▶ [The problem] In the records below, some lines contain the word "will". Copy each of them.

:: Exercise input ::

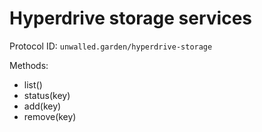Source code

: # Hyperdrive storage services

Protocol ID: `unwalled.garden/hyperdrive-storage`

Methods:

* list\(\)
* status\(key\)
* add\(key\)
* remove\(key\)

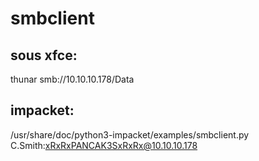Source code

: # smbclient

## sous xfce:

thunar smb://10.10.10.178/Data

## impacket:
/usr/share/doc/python3-impacket/examples/smbclient.py C.Smith:xRxRxPANCAK3SxRxRx@10.10.10.178


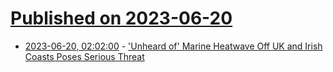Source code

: # [Published on 2023-06-20](index.md)

* [2023-06-20, 02:02:00](https://news.slashdot.org/story/23/06/19/2243210/unheard-of-marine-heatwave-off-uk-and-irish-coasts-poses-serious-threat?utm_source=rss1.0mainlinkanon&utm_medium=feed) - ['Unheard of' Marine Heatwave Off UK and Irish Coasts Poses Serious Threat](https://news.slashdot.org/story/23/06/19/2243210/unheard-of-marine-heatwave-off-uk-and-irish-coasts-poses-serious-threat?utm_source=rss1.0mainlinkanon&utm_medium=feed)
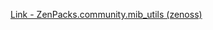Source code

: [Link - ZenPacks.community.mib_utils (zenoss)](https://github.com/zenoss/ZenPacks.community.mib_utils)
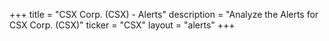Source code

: +++
title = "CSX Corp. (CSX) - Alerts"
description = "Analyze the Alerts for CSX Corp. (CSX)"
ticker = "CSX"
layout = "alerts"
+++

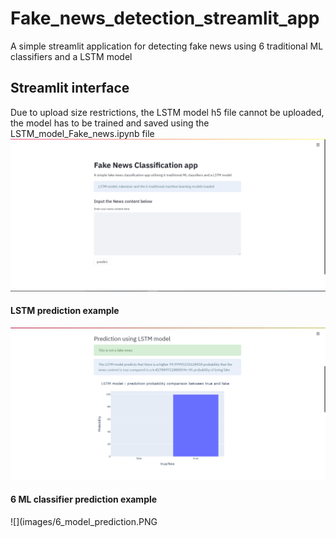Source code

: # Fake_news_detection_streamlit_app
A simple streamlit application for detecting fake news using 6 traditional ML classifiers and a LSTM model
## Streamlit interface
Due to upload size restrictions, the LSTM model h5 file cannot be uploaded, the model has to be trained and saved using the LSTM_model_Fake_news.ipynb file
![](images/startup_page_st.PNG)
#### LSTM prediction example
![](images/LSTM_prediction.PNG)
#### 6 ML classifier prediction example
![](images/6_model_prediction.PNG
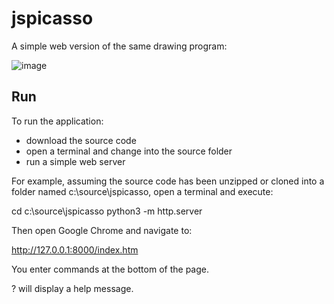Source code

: # jspicasso
A simple web version of the same drawing program:

![image](https://user-images.githubusercontent.com/2164086/219388579-941f4602-941c-436a-8520-dbfbc6ec3094.png)

## Run

To run the application:

* download the source code
* open a terminal and change into the source folder
* run a simple web server

For example, assuming the source code has been unzipped or cloned into a folder named c:\source\jspicasso, open a terminal and execute:

cd c:\source\jspicasso
python3 -m http.server

Then open Google Chrome and navigate to:

http://127.0.0.1:8000/index.htm

You enter commands at the bottom of the page.

? will display a help message.

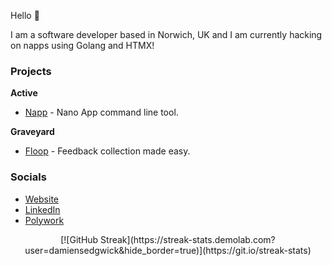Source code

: Hello 👋

I am a software developer based in Norwich, UK and I am currently hacking on napps using Golang and HTMX!

### Projects

**Active**

* [Napp](https://github.com/damiensedgwick/napp) - Nano App command line tool.

**Graveyard**

* [Floop](https://github.com/damiensedgwick/floop) - Feedback collection made easy.

### Socials

* [Website](https://www.damiensedgwick.com)
* [LinkedIn](https://www.twitter.com/damiensedgwick)
* [Polywork](https://www.polywork.com/dks)



<p align="center">
  [![GitHub Streak](https://streak-stats.demolab.com?user=damiensedgwick&hide_border=true)](https://git.io/streak-stats)
</p>
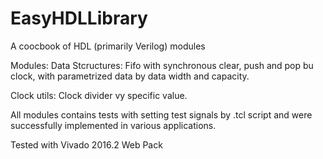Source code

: # EasyHDLLibrary
A coocbook of HDL (primarily Verilog) modules

Modules:
Data Stcructures:
Fifo with synchronous clear, push and pop bu clock, with parametrized data by data width and capacity.

Clock utils:
Clock divider vy specific value.

All modules contains tests with setting test signals by .tcl script and were successfully implemented in various applications.

Tested with Vivado 2016.2 Web Pack
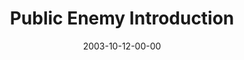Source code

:---
layout: message
category: message
series: "Public Enemy"
title: "Public Enemy Introduction"
date: 2003-10-12-00-00
message_id: 202
audio: "http://s3.amazonaws.com/crossroads-media/media/legacy/mp3/PE_01_10-12-03_Introduction.mp3"
audio-duration: "40:05"
flag: "N"
---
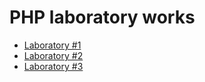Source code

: # PHP laboratory works

- [Laboratory #1](./lab_1)
- [Laboratory #2](./lab_2)
- [Laboratory #3](./lab_3)
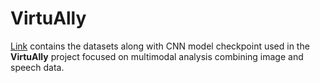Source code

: # VirtuAlly

[Link](https://drive.google.com/drive/folders/1bcxWOWE4wrMKYZybaFeKetdmFDTyiHFu) contains the datasets along with CNN model checkpoint used in the **VirtuAlly** project focused on multimodal analysis combining image and speech data.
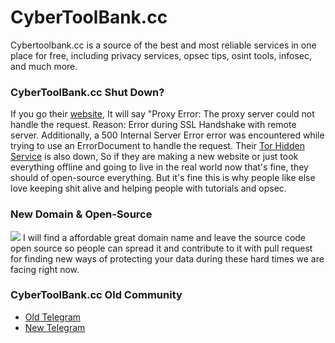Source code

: # CyberToolBank.cc
Cybertoolbank.cc is a source of the best and most reliable services in one place for free, including privacy services, opsec tips, osint tools, infosec, and much more.

### CyberToolBank.cc Shut Down?

If you go their [website](https://cybertoolbank.cc), It will say "Proxy Error: The proxy server could not handle the request. Reason: Error during SSL Handshake with remote server. Additionally, a 500 Internal Server Error error was encountered while trying to use an ErrorDocument to handle the request. Their [Tor Hidden Service](http://2snjjrtrlvjqbbex4yzz6fbwdm3o6dwatciruyuqgtk3bdxhzk4ridad.onion/) is also down, So if they are making a new website or just took everything offline and going to live in the real world now that's fine, they should of open-source everything. But it's fine this is why people like else love keeping shit alive and helping people with tutorials and opsec.



### New Domain & Open-Source
![](https://bffr.wtf/r/LQCHLP.jpg?compress=false)
I will find a affordable great domain name and leave the source code open source so people can spread it and contribute to it with pull request for finding new ways of protecting your data during these hard times we are facing right now.

### CyberToolBank.cc Old Community

- [Old Telegram](https://t.me/opsecwikichat)
- [New Telegram](https://t.me/CTB_Chat)
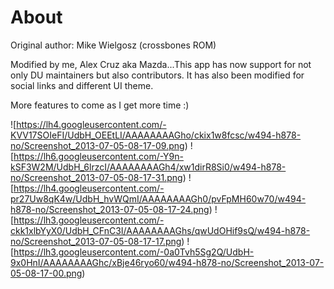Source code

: About
=========

Original author: Mike Wielgosz (crossbones ROM)


Modified by me, Alex Cruz aka Mazda...This app has now support for not only DU maintainers but also contributors. 
It has also been modified for social links and different UI theme.

More features to come as I get more time :)

![https://lh4.googleusercontent.com/-KVV17SOIeFI/UdbH_OEEtLI/AAAAAAAAGho/ckix1w8fcsc/w494-h878-no/Screenshot_2013-07-05-08-17-09.png)
![https://lh6.googleusercontent.com/-Y9n-kSF3W2M/UdbH_6lrzcI/AAAAAAAAGh4/xw1dirR8Si0/w494-h878-no/Screenshot_2013-07-05-08-17-31.png)
![https://lh4.googleusercontent.com/-pr27Uw8qK4w/UdbH_hvWQmI/AAAAAAAAGh0/pvFpMH60w70/w494-h878-no/Screenshot_2013-07-05-08-17-24.png)
![https://lh3.googleusercontent.com/-ckk1xlbYyX0/UdbH_CFnC3I/AAAAAAAAGhs/qwUdOHif9sQ/w494-h878-no/Screenshot_2013-07-05-08-17-17.png)
![https://lh3.googleusercontent.com/-0a0Tvh5Sg2Q/UdbH-9x0HnI/AAAAAAAAGhc/xBje46ryo60/w494-h878-no/Screenshot_2013-07-05-08-17-00.png)
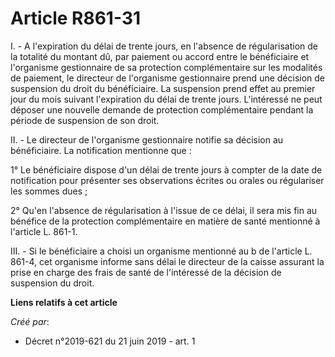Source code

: # Article R861-31

I. - A l'expiration du délai de trente jours, en l'absence de régularisation de la totalité du montant dû, par paiement ou
accord entre le bénéficiaire et l'organisme gestionnaire de sa protection complémentaire sur les modalités de paiement, le
directeur de l'organisme gestionnaire prend une décision de suspension du droit du bénéficiaire. La suspension prend effet au
premier jour du mois suivant l'expiration du délai de trente jours. L'intéressé ne peut déposer une nouvelle demande de
protection complémentaire pendant la période de suspension de son droit.

II. - Le directeur de l'organisme gestionnaire notifie sa décision au bénéficiaire. La notification mentionne que :

1° Le bénéficiaire dispose d'un délai de trente jours à compter de la date de notification pour présenter ses observations
écrites ou orales ou régulariser les sommes dues ;

2° Qu'en l'absence de régularisation à l'issue de ce délai, il sera mis fin au bénéfice de la protection complémentaire en
matière de santé mentionné à l'article L. 861-1.

III. - Si le bénéficiaire a choisi un organisme mentionné au b de l'article L. 861-4, cet organisme informe sans délai le
directeur de la caisse assurant la prise en charge des frais de santé de l'intéressé de la décision de suspension du droit.

**Liens relatifs à cet article**

_Créé par_:

  - Décret n°2019-621 du 21 juin 2019 - art. 1
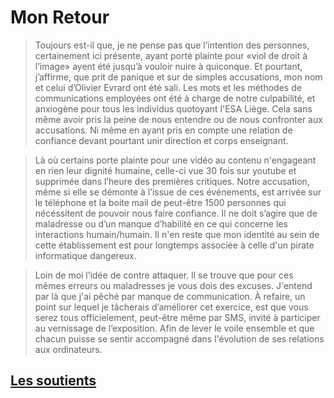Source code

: # Mon Retour
> Toujours est-il que, je ne pense pas que l’intention des personnes, certainement ici présente, ayant porté plainte pour «viol de droit à l’image» ayent été jusqu’à vouloir nuire à quiconque. Et pourtant, j’affirme, que prit de panique et sur de simples accusations, mon nom et celui d’Olivier Evrard ont été sali. Les mots et les méthodes de communications employées ont été à charge de notre culpabilité, et anxiogène pour tous les individus quotoyant l'ESA Liège. Cela sans même avoir pris la peine de nous entendre ou
de nous confronter aux accusations. Ni même en ayant pris en compte une relation de confiance devant pourtant unir direction et corps enseignant. 

> Là où certains porte plainte pour une vidéo au contenu n'engageant en rien leur dignité humaine, celle-ci vue 30 fois sur youtube et supprimée dans l’heure des premières critiques. Notre accusation, même si elle se démonte à l’issue de ces événements, est arrivée sur le téléphone et la boite mail de peut-être 1500 personnes qui nécéssitent de pouvoir nous faire confiance. Il ne doit s’agire que de maladresse ou d’un manque d’habilité en ce qui concerne les interactions humain/humain. Il n'en reste que mon identité au sein de cette établissement est pour longtemps associée à celle d'un pirate informatique dangereux.

> Loin de moi l’idée de contre attaquer. Il se trouve que pour ces mêmes erreurs ou maladresses je vous dois des excuses. J'entend par là que j'ai pêché par manque de communication.
> À refaire, un point sur lequel je tâcherais d’améliorer cet exercice, est que vous serez tous officielement, peut-être même par SMS, invité à participer au vernissage de l’exposition. Afin de lever le voile ensemble et que chacun puisse se sentir accompagné dans l'évolution de ses relations aux ordinateurs.

## [Les soutients ](./soutient.md)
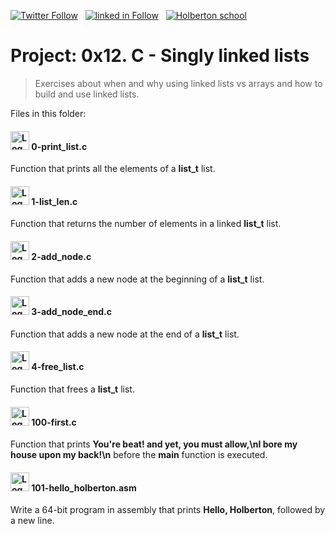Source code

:  [![Twitter Follow](https://img.shields.io/twitter/follow/jepez90?label=Follow%20me&style=social)](https://twitter.com/Jepez90) &nbsp; [![linked in Follow](https://img.shields.io/badge/LinkedIn-Follow-blue)](https://www.linkedin.com/in/jerson-p%C3%A9rez-010059a4/) &nbsp; [![Holberton school](https://img.shields.io/badge/Holberton_School-red)](https://twitter.com/HolbertonCOL)

# Project: 0x12. C - Singly linked lists

> Exercises about when and why using linked lists vs arrays and how to build and use linked lists.

Files in this folder:

#### <img src="https://i.imgur.com/s1rXGpW.png" alt="Logo C" height="30"> 0-print_list.c

Function that prints all the elements of a **list_t** list.

#### <img src="https://i.imgur.com/s1rXGpW.png" alt="Logo C" height="30"> 1-list_len.c

Function that returns the number of elements in a linked **list_t** list.

#### <img src="https://i.imgur.com/s1rXGpW.png" alt="Logo C" height="30"> 2-add_node.c

Function that adds a new node at the beginning of a **list_t** list.

#### <img src="https://i.imgur.com/s1rXGpW.png" alt="Logo C" height="30"> 3-add_node_end.c

Function that adds a new node at the end of a **list_t** list.

#### <img src="https://i.imgur.com/s1rXGpW.png" alt="Logo C" height="30"> 4-free_list.c

Function that frees a **list_t** list.

#### <img src="https://i.imgur.com/s1rXGpW.png" alt="Logo C" height="30"> 100-first.c

Function that prints **You&#39;re beat! and yet, you must allow,\nI bore my house upon my back!\n** before the **main** function is executed.

#### <img src="https://i.imgur.com/b3mhfGO.png" alt="Logo document" height="30"> 101-hello_holberton.asm

Write a 64-bit program in assembly that prints **Hello, Holberton**, followed by a new line.
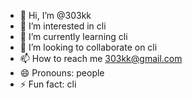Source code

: - 👋 Hi, I’m @303kk
- 👀 I’m interested in cli
- 🌱 I’m currently learning cli
- 💞️ I’m looking to collaborate on cli
- 📫 How to reach me 303kk@gmail.com
- 😄 Pronouns: people
- ⚡ Fun fact: cli

<!---
303kk/303kk is a ✨ special ✨ repository because its `README.md` (this file) appears on your GitHub profile.
You can click the Preview link to take a look at your changes.
--->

:::

▶ [Response to this task]
? will display a help message.
If you go their [website](https://cybertoolbank.cc), It will say "Proxy Error: The proxy server could not handle the request. Reason: Error during SSL Handshake with remote server. Additionally, a 500 Internal Server Error error was encountered while trying to use an ErrorDocument to handle the request. Their [Tor Hidden Service](http://2snjjrtrlvjqbbex4yzz6fbwdm3o6dwatciruyuqgtk3bdxhzk4ridad.onion/) is also down, So if they are making a new website or just took everything offline and going to live in the real world now that's fine, they should of open-source everything. But it's fine this is why people like else love keeping shit alive and helping people with tutorials and opsec.
I will find a affordable great domain name and leave the source code open source so people can spread it and contribute to it with pull request for finding new ways of protecting your data during these hard times we are facing right now.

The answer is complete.